La segunda paradoja es que un movimiento de carácter netamente revolucionario, al estilo del ejemplo ruso, abre el camino, a corto plazo, a una reconsideración táctica que no sólo supone dejar de lado la vía violenta, sino ampliar la política de alianzas, más allá de las fuerzas obreras, a la pequeña burguesía democrática. El Frente Popular y la vía electoral venían a reemplazar, sin solución de continuidad, a la Alianza Obrera y la acción armada. Sin el Octubre de Asturias, que propicia, entre otras cosas, la primera aproximación entre las internacionales socialista y comunista, y sin el factor político y emocional de las campañas de solidaridad con los represaliados por el movimiento, el tejido frentepopulista que sustentó el acuerdo político vencedor de las elecciones de febrero de 1936 seguramente no hubiera sido posible. Y fue el Partido Comunista quien mejor supo, en esos momentos, leer el signo de los tiempos y, a la vez que glorificaba a los revolucionarios de Octubre y su esfuerzo heroico, desechaba la táctica entonces usada para el inmediato futuro.

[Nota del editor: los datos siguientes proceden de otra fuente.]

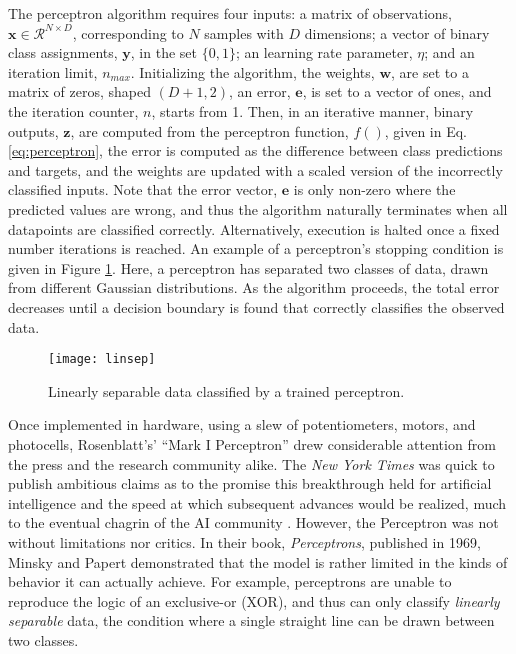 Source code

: \noindent The perceptron algorithm requires four inputs:
a matrix of observations, $\mathbf{x} \in \mathcal{R}^{N\times D}$, corresponding to $N$ samples with $D$ dimensions;
a vector of binary class assignments, $\mathbf{y}$, in the set $\{0, 1\}$;
an learning rate parameter, $\eta$;
and an iteration limit, $n_{max}$.
Initializing the algorithm, the weights, $\mathbf{w}$, are set to a matrix of zeros, shaped $(D + 1, 2)$, an error, $\mathbf{e}$, is set to a vector of ones, and the iteration counter, $n$, starts from 1.
Then, in an iterative manner, binary outputs, $\mathbf{z}$, are computed from the perceptron function, $f()$, given in Eq. \ref{eq:perceptron}, the error is computed as the difference between class predictions and targets, and the weights are updated with a scaled version of the incorrectly classified inputs.
Note that the error vector, $\mathbf{e}$ is only non-zero where the predicted values are wrong, and thus the algorithm naturally terminates when all datapoints are classified correctly.
Alternatively, execution is halted once a fixed number iterations is reached.
An example of a perceptron's stopping condition is given in Figure \ref{fig:linsep}.
Here, a perceptron has separated two classes of data, drawn from different Gaussian distributions.
As the algorithm proceeds, the total error decreases until a decision boundary is found that correctly classifies the observed data.

\begin{figure}
\begin{centering}
\texttt{[image: linsep]}
\caption{Linearly separable data classified by a trained perceptron.}
\label{fig:linsep}
\end{centering}
\end{figure}

Once implemented in hardware, using a slew of potentiometers, motors, and photocells, Rosenblatt's' ``Mark I Perceptron'' drew considerable attention from the press and the research community alike.
The \emph{New York Times} was quick to publish ambitious claims as to the promise this breakthrough held for artificial intelligence and the speed at which subsequent advances would be realized, much to the eventual chagrin of the AI community \cite{somebody}.
However, the Perceptron was not without limitations nor critics.
In their book, \emph{Perceptrons}, published in 1969, Minsky and Papert demonstrated that the model is rather limited in the kinds of behavior it can actually achieve.
For example, perceptrons are unable to reproduce the logic of an exclusive-or (XOR), and thus can only classify \emph{linearly separable} data, the condition where a single straight line can be drawn between two classes.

Podríamos analizar también las debilidades de Octubre: subrayar su deficiente preparación, e incluso el voluntarismo extremo de quienes lo desencadenaron sin que existieran condiciones que lo hicieran posible. No olvidemos que, siguiendo el famoso esquema de Lenin, una parte importante de los de abajo ya no querían seguir como estaban, pero en cambio los de arriba sí podían hacerlo, y además no existía la crisis del Estado imprescindible para que triunfara una revolución.
Los métodos de la revolución —decía Bertolt Brecht— no son revolucionarios, sino que dependen de la lucha de clases. Es obvio que los tiempos han cambiado y los viejos procedimientos que se vieron obligados a utilizar quienes querían justamente cambiar el mundo y acabar con un sistema opresor no son ya los propios de nuestros días. Pero no podemos renegar del esfuerzo de quienes —como decía Lissagaray en su crónica de la Comuna de París— poseen el gran mérito de “haberse atrevido”. No se trata sólo de (como decía el anarquista Vanzetti) “ofrecer flores a los rebeldes que fracasaron”, cultivando en cierto modo la reconfortante estética de la derrota, sino de ser capaces de integrarlos sin vergüenza y darles su lugar en la tradición de la izquierda que quiere seguir aspirando a cambiar el mundo de base, con sus errores y sus aciertos. Contaba Saramago al final de su novela Alzado del suelo que, cuando los campesinos tomaban las tierras en la Revolución de los Claveles, con ellos iban los vivos y los muertos de las luchas que les precedieron. Los hombres y las mujeres de Octubre son, en el mismo sentido, nuestros compañeros de viaje, inseparables de las luchas por la futura sociedad de hombres y mujeres libres e iguales.